Il dovere della comunità internazionale
È pertanto indispensabile che tutti i governi del mondo libero – quello italiano non escluso – e le corrispondenti opinioni pubbliche intervengano con adeguate pressioni diplomatiche, economiche e propagandistiche sugli Stati che occupano direttamente o indirettamente il Libano, “dove forze congiunte, che perseguono loro propri interessi, non esitano a mettere in pericolo l’esistenza stessa di una nazione” (10), affinché ne ritirino i propri armati, in modo da permettere a tutti i libanesi, cristiani e musulmani, di riprendere a testimoniare quella convivenza che ha per decenni contraddistinto il “paese dei cedri” e ne ha fatto un mirabile esempio di tolleranza e di libertà.
Alleanza Cattolica
4 novembre 1989
Solennità di san Carlo Borromeo
Note:
(1) Assemblea dei Patriarchi e dei Vescovi Cattolici in Libano, Lettera pastorale Un Libano degno dell’uomo, del 10-12-1988, n. 1.3., trad. it., in Cristianità, anno XVII, n. 169, maggio 1989.
(2) Giovanni Paolo II, Introduzione alla recita dell’Angelus Domini, del 15-8-1989, a Castel Gandolfo, in L’Osservatore Romano, 16/17-8-1989.

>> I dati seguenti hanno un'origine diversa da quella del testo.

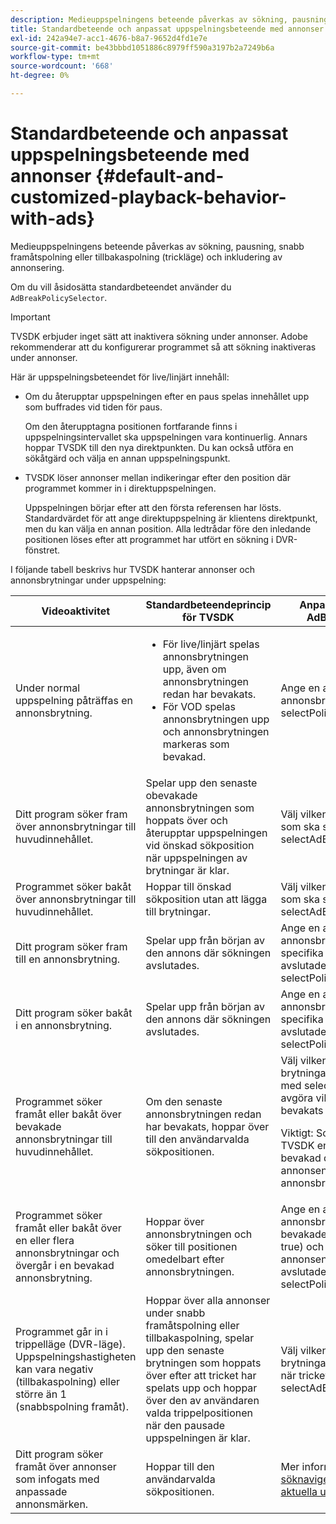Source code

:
 ```yaml
---
description: Medieuppspelningens beteende påverkas av sökning, pausning, snabb framåtspolning eller tillbakaspolning (trickläge) och inkludering av annonsering.
title: Standardbeteende och anpassat uppspelningsbeteende med annonser
exl-id: 242a94e7-acc1-4676-b8a7-9652d4fd1e7e
source-git-commit: be43bbbd1051886c8979ff590a3197b2a7249b6a
workflow-type: tm+mt
source-wordcount: '668'
ht-degree: 0%

---
```


# Standardbeteende och anpassat uppspelningsbeteende med annonser {#default-and-customized-playback-behavior-with-ads}

Medieuppspelningens beteende påverkas av sökning, pausning, snabb framåtspolning eller tillbakaspolning (trickläge) och inkludering av annonsering.

Om du vill åsidosätta standardbeteendet använder du `AdBreakPolicySelector`.

>[!IMPORTANT]
>
>TVSDK erbjuder inget sätt att inaktivera sökning under annonser. Adobe rekommenderar att du konfigurerar programmet så att sökning inaktiveras under annonser.

Här är uppspelningsbeteendet för live/linjärt innehåll:

* Om du återupptar uppspelningen efter en paus spelas innehållet upp som buffrades vid tiden för paus.

   Om den återupptagna positionen fortfarande finns i uppspelningsintervallet ska uppspelningen vara kontinuerlig. Annars hoppar TVSDK till den nya direktpunkten. Du kan också utföra en sökåtgärd och välja en annan uppspelningspunkt.
* TVSDK löser annonser mellan indikeringar efter den position där programmet kommer in i direktuppspelningen.

   Uppspelningen börjar efter att den första referensen har lösts. Standardvärdet för att ange direktuppspelning är klientens direktpunkt, men du kan välja en annan position. Alla ledtrådar före den inledande positionen löses efter att programmet har utfört en sökning i DVR-fönstret.

I följande tabell beskrivs hur TVSDK hanterar annonser och annonsbrytningar under uppspelning:

<table id="table_466538B1C2A646B89EB4F9AA111203BE"> 
 <thead> 
  <tr> 
   <th colname="col1" class="entry"> Videoaktivitet </th> 
   <th colname="col2" class="entry"> Standardbeteendeprincip för TVSDK </th> 
   <th colname="col3" class="entry">Anpassning tillgänglig via <span class="codeph"> AdBreakPolicySelector </span> </th> 
  </tr>
 </thead>
 <tbody> 
  <tr> 
   <td colname="col1"> Under normal uppspelning påträffas en annonsbrytning. </td> 
   <td colname="col2"> 
    <ul id="ul_10D2638676EA4ADDA718E61BD4FDC1D2"> 
     <li id="li_D5CC30F063934C738971E2E8AF00C137"> För live/linjärt spelas annonsbrytningen upp, även om annonsbrytningen redan har bevakats. </li> 
     <li id="li_D962C0938DA74186AE99D117E5A74E38">För VOD spelas annonsbrytningen upp och annonsbrytningen markeras som bevakad. </li> 
    </ul> </td> 
   <td colname="col3">Ange en annan princip för annonsbrytningen med <span class="codeph"> selectPolicyForAdBreak</span>. </td> 
  </tr> 
  <tr> 
   <td colname="col1"> Ditt program söker fram över annonsbrytningar till huvudinnehållet. </td> 
   <td colname="col2"> Spelar upp den senaste obevakade annonsbrytningen som hoppats över och återupptar uppspelningen vid önskad sökposition när uppspelningen av brytningar är klar. </td> 
   <td colname="col3">Välj vilken överhoppad brytning som ska spelas upp med <span class="codeph"> selectAdBreaksToPlay</span>. </td> 
  </tr> 
  <tr> 
   <td colname="col1"> Programmet söker bakåt över annonsbrytningar till huvudinnehållet. </td> 
   <td colname="col2"> Hoppar till önskad sökposition utan att lägga till brytningar. </td> 
   <td colname="col3">Välj vilken överhoppad brytning som ska spelas upp med <span class="codeph"> selectAdBreaksToPlay</span>.                      </td> 
  </tr> 
  <tr> 
   <td colname="col1"> Ditt program söker fram till en annonsbrytning. </td> 
   <td colname="col2"> Spelar upp från början av den annons där sökningen avslutades. </td> 
   <td colname="col3">Ange en annan annonspolicy för annonsbrytningen och för den specifika annonsen där sökningen avslutades med hjälp av <span class="codeph"> selectPolicyForSeekIntoAd</span>. </td> 
  </tr> 
  <tr> 
   <td colname="col1"> Ditt program söker bakåt i en annonsbrytning. </td> 
   <td colname="col2"> Spelar upp från början av den annons där sökningen avslutades. </td> 
   <td colname="col3">Ange en annan annonspolicy för annonsbrytningen och för den specifika annons som sökningen avslutades med <span class="codeph"> selectPolicyForSeekIntoAd</span>. </td> 
  </tr> 
  <tr> 
   <td colname="col1"> Programmet söker framåt eller bakåt över bevakade annonsbrytningar till huvudinnehållet. </td> 
   <td colname="col2"> Om den senaste annonsbrytningen redan har bevakats, hoppar över till den användarvalda sökpositionen. </td> 
   <td colname="col3">Välj vilken av de överhoppade brytningarna som ska spelas upp med <span class="codeph"> selectAdBreaksToPlay</span> och avgöra vilka pauser som redan har bevakats med <span class="codeph"> AdBreak.isWatched</span>. <p>Viktigt: Som standard markerar TVSDK en annonsbrytning som bevakad direkt efter att den första annonsen har öppnats i annonsbrytningen. </p> </td> 
  </tr> 
  <tr> 
   <td colname="col1"> Programmet söker framåt eller bakåt över en eller flera annonsbrytningar och övergår i en bevakad annonsbrytning. </td> 
   <td colname="col2"> Hoppar över annonsbrytningen och söker till positionen omedelbart efter annonsbrytningen. </td> 
   <td colname="col3">Ange en annan annonspolicy för annonsbrytningen (med den bevakade statusen inställd på true) och för den specifika annonsen där sökningen avslutades med hjälp av <span class="codeph"> selectPolicyForSeekIntoAd</span>. </td> 
  </tr> 
  <tr> 
   <td colname="col1"> Programmet går in i trippelläge (DVR-läge). Uppspelningshastigheten kan vara negativ (tillbakaspolning) eller större än 1 (snabbspolning framåt). </td> 
   <td colname="col2"> Hoppar över alla annonser under snabb framåtspolning eller tillbakaspolning, spelar upp den senaste brytningen som hoppats över efter att tricket har spelats upp och hoppar över den av användaren valda trippelpositionen när den pausade uppspelningen är klar. </td> 
   <td colname="col3">Välj vilken av de överhoppade brytningarna som ska spelas upp när tricket slutar med <span class="codeph"> selectAdBreaksToPlay</span>. </td> 
  </tr> 
  <tr> 
   <td colname="col1"> Ditt program söker framåt över annonser som infogats med anpassade annonsmärken. </td> 
   <td colname="col2"> Hoppar till den användarvalda sökpositionen. </td> 
   <td colname="col3">Mer information finns i <a href="../../tvsdk-1.4-for-android/ui-configure/android-1.4-ui-seek-scrub-bar-display.md">Visa ett söknavigeringsfält med den aktuella uppspelningspositionen</a>. </td> 
  </tr> 
 </tbody> 
</table>
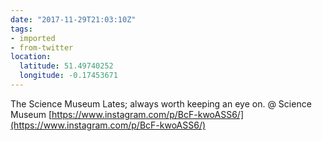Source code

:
 ```yaml
---
date: "2017-11-29T21:03:10Z"
tags:
- imported
- from-twitter
location:
  latitude: 51.49740252
  longitude: -0.17453671
---
```

The Science Museum Lates; always worth keeping an eye on. @ Science Museum [https://www.instagram.com/p/BcF-kwoASS6/](https://www.instagram.com/p/BcF-kwoASS6/)
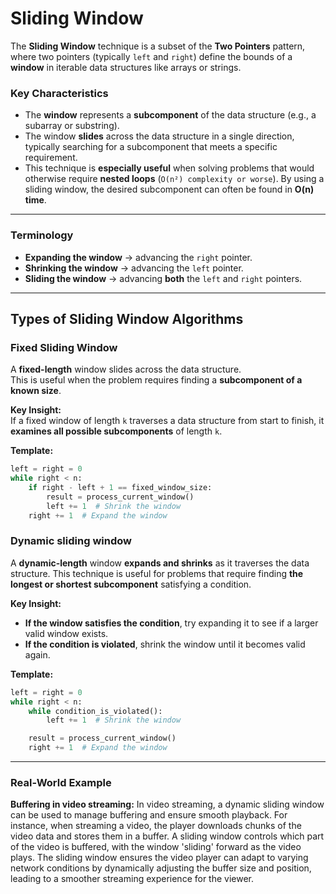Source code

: # Sliding Window

The **Sliding Window** technique is a subset of the **Two Pointers** pattern, where two pointers (typically `left` and `right`) define the bounds of a **window** in iterable data structures like arrays or strings.

### **Key Characteristics**

- The **window** represents a **subcomponent** of the data structure (e.g., a subarray or substring).
- The window **slides** across the data structure in a single direction, typically searching for a subcomponent that meets a specific requirement.
- This technique is **especially useful** when solving problems that would otherwise require **nested loops** (`O(n²) complexity or worse`). By using a sliding window, the desired subcomponent can often be found in **O(n) time**.

---

### **Terminology**

- **Expanding the window** → advancing the `right` pointer.
- **Shrinking the window** → advancing the `left` pointer.
- **Sliding the window** → advancing **both** the `left` and `right` pointers.

---

## **Types of Sliding Window Algorithms**

### **Fixed Sliding Window**

A **fixed-length** window slides across the data structure.  
This is useful when the problem requires finding a **subcomponent of a known size**.

**Key Insight:**  
If a fixed window of length `k` traverses a data structure from start to finish, it **examines all possible subcomponents** of length `k`.

**Template:**

```python
left = right = 0
while right < n:
    if right - left + 1 == fixed_window_size:
        result = process_current_window()
        left += 1  # Shrink the window
    right += 1  # Expand the window
```

### **Dynamic sliding window**

A **dynamic-length** window **expands and shrinks** as it traverses the data structure.
This technique is useful for problems that require finding **the longest or shortest subcomponent** satisfying a condition.

**Key Insight:**

- **If the window satisfies the condition**, try expanding it to see if a larger valid window exists.
- **If the condition is violated**, shrink the window until it becomes valid again.

**Template:**

```python
left = right = 0
while right < n:
    while condition_is_violated():
        left += 1  # Shrink the window

    result = process_current_window()
    right += 1  # Expand the window
```

---

### Real-World Example

**Buffering in video streaming:** In video streaming, a dynamic sliding window can be used to manage buffering and ensure smooth playback. For instance, when streaming a video, the player downloads chunks of the video data and stores them in a buffer. A sliding window controls which part of the video is buffered, with the window 'sliding' forward as the video plays. The sliding window ensures the video player can adapt to varying network conditions by dynamically adjusting the buffer size and position, leading to a smoother streaming experience for the viewer.
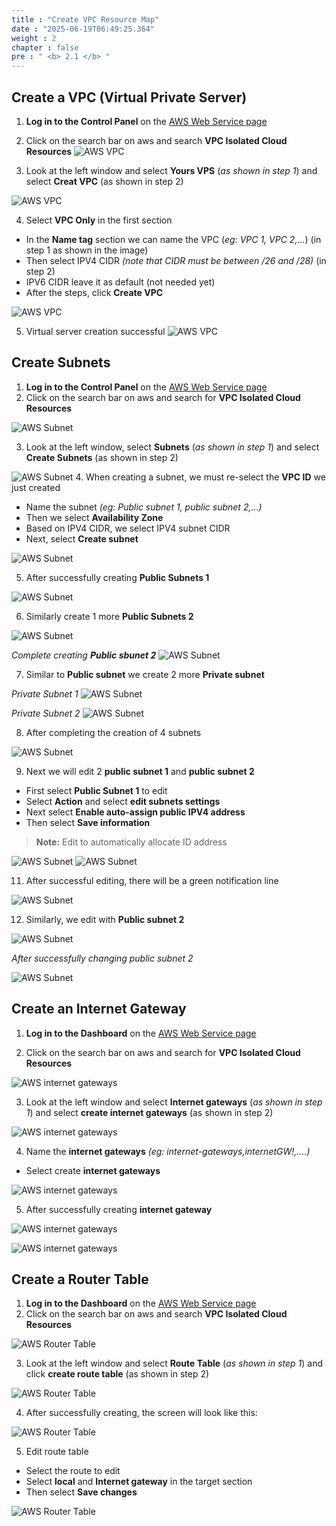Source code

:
 ```yaml
---
title : "Create VPC Resource Map"
date : "2025-06-19T06:49:25.364"
weight : 2
chapter : false
pre : " <b> 2.1 </b> "
---
```


## Create a VPC (Virtual Private Server)

1. **Log in to the Control Panel** on the [AWS Web Service page](https://aws.amazon.com/)

2. Click on the search bar on aws and search **VPC Isolated Cloud Resources**
![AWS VPC](/images/2/12001.png?featherlight=false&width=90pc)

3. Look at the left window and select **Yours VPS** (*as shown in step 1*) and select **Creat VPC** (as shown in step 2)

![AWS VPC](/images/2/12002.png?featherlight=false&width=90pc)

4. Select **VPC Only** in the first section

+ In the **Name tag** section we can name the VPC (*eg: VPC 1, VPC 2,...*) (in step 1 as shown in the image)
+ Then select IPV4 CIDR *(note that CIDR must be between /26 and /28)* (in step 2)
+ IPV6 CIDR leave it as default (not needed yet)
+ After the steps, click **Create VPC**

![AWS VPC](/images/2/12003.png?featherlight=false&width=90pc)

5. Virtual server creation successful
![AWS VPC](/images/2/12004.png?featherlight=false&width=90pc)

## Create Subnets

1. **Log in to the Control Panel** on the [AWS Web Service page](https://aws.amazon.com/)
2. Click on the search bar on aws and search for **VPC Isolated Cloud Resources**

![AWS Subnet](/images/2/12001.png?featherlight=false&width=90pc)

3. Look at the left window, select **Subnets** (*as shown in step 1*) and select **Create Subnets** (as shown in step 2)

![AWS Subnet](/images/2/12005.png?featherlight=false&width=90pc)
4. When creating a subnet, we must re-select the **VPC ID** we just created
+ Name the subnet *(eg: Public subnet 1, public subnet 2,...)*
+ Then we select **Availability Zone**
+ Based on IPV4 CIDR, we select IPV4 subnet CIDR
+ Next, select **Create subnet**

![AWS Subnet](/images/2/12006.png?featherlight=false&width=90pc)

5. After successfully creating **Public Subnets 1**

![AWS Subnet](/images/2/12007.png?featherlight=false&width=90pc)

6. Similarly create 1 more **Public Subnets 2**

![AWS Subnet](/images/2/12009.png?featherlight=false&width=90pc)

*Complete creating **Public sbunet 2***
![AWS Subnet](/images/2/12010.png?featherlight=false&width=90pc)

7. Similar to **Public subnet** we create 2 more **Private subnet**

*Private Subnet 1*
![AWS Subnet](/images/2/12009.png?featherlight=false&width=90pc)

*Private Subnet 2*
![AWS Subnet](/images/2/12010.png?featherlight=false&width=90pc)

8. After completing the creation of 4 subnets

![AWS Subnet](/images/2/12013.png?featherlight=false&width=90pc)

9. Next we will edit 2 **public subnet 1** and **public subnet 2**
+ First select **Public Subnet 1** to edit
+ Select **Action** and select **edit subnets settings**
+ Next select **Enable auto-assign public IPV4 address**
+ Then select **Save information**
> **Note:** Edit to automatically allocate ID address

![AWS Subnet](/images/2/12014.png?featherlight=false&width=90pc)
![AWS Subnet](/images/2/12016.png?featherlight=false&width=90pc)

11. After successful editing, there will be a green notification line

![AWS Subnet](/images/2/12013.png?featherlight=false&width=90pc)

12. Similarly, we edit with **Public subnet 2**

![AWS Subnet](/images/2/12017.png?featherlight=false&width=90pc)

*After successfully changing public subnet 2*

![AWS Subnet](/images/2/12018.png?featherlight=false&width=90pc)

## Create an Internet Gateway

1. **Log in to the Dashboard** on the [AWS Web Service page](https://aws.amazon.com/)

2. Click on the search bar on aws and search for **VPC Isolated Cloud Resources**

![AWS internet gateways](/images/2/12001.png?featherlight=false&width=90pc)

3. Look at the left window and select **Internet gateways** (*as shown in step 1*) and select **create internet gateways** (as shown in step 2)

![AWS internet gateways](/images/2/12019.png?featherlight=false&width=90pc)

4. Name the **internet gateways** *(eg: internet-gateways,internetGW!,....)*
+ Select create **internet gateways**

![AWS internet gateways](/images/2/12020.png?featherlight=false&width=90pc)

5. After successfully creating **internet gateway**

![AWS internet gateways](/images/2/12021.png?featherlight=false&width=90pc)

![AWS internet gateways](/images/2/12022.png?featherlight=false&width=90pc)

## Create a Router Table
1. **Log in to the Dashboard** on the [AWS Web Service page](https://aws.amazon.com/)
2. Click on the search bar on aws and search **VPC Isolated Cloud Resources**

![AWS Router Table](/images/2/12001.png?featherlight=false&width=90pc)

3. Look at the left window and select **Route Table** (*as shown in step 1*) and click **create route table** (as shown in step 2)

![AWS Router Table](/images/2/12023.png?featherlight=false&width=90pc)

4. After successfully creating, the screen will look like this:

![AWS Router Table](/images/2/12024.png?featherlight=false&width=90pc)

5. Edit route table
+ Select the route to edit
+ Select **local** and **Internet gateway** in the target section
+ Then select **Save changes**

![AWS Router Table](/images/2/12025.png?featherlight=false&width=90pc)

(3) Idem, Lettera apostolica sulla situazione nel Libano Ancora una volta, del 7-9-1989, n. 3.
(4) Ibid., n. 5.
(5) Ibid., n. 3.
(6) Cfr. Idem, Lettera apostolica per il 50° dell’inizio della II Guerra Mondiale “Mi hai gettato nella fossa”, del 27-8-1989, n. 8; cfr. anche Idem, Messaggio alla Conferenza Episcopale Polacca in occasione del 50° anniversario dell’inizio della II Guerra Mondiale il 1° settembre 1939 “…E allora il nostro messaggio”, del 26-8-1989, n. 2.
(7) Idem, Lettera apostolica sulla situazione del Libano Ancora una volta, cit., n. 5.
(8) Assemblea dei Patriarchi e dei Vescovi Cattolici in Libano, doc. cit., ibidem.
(9) Nasrallah Boutros Sfeir, “Il Libano ai libanesi”, intervista a cura di Fabio Zavarotto, in Avvenire, 1-10-1989.
(10) Giovanni Paolo II, Lettera apostolica per il 50° dell’inizio della II Guerra Mondiale “Mi hai gettato nella fossa”, cit., ibidem.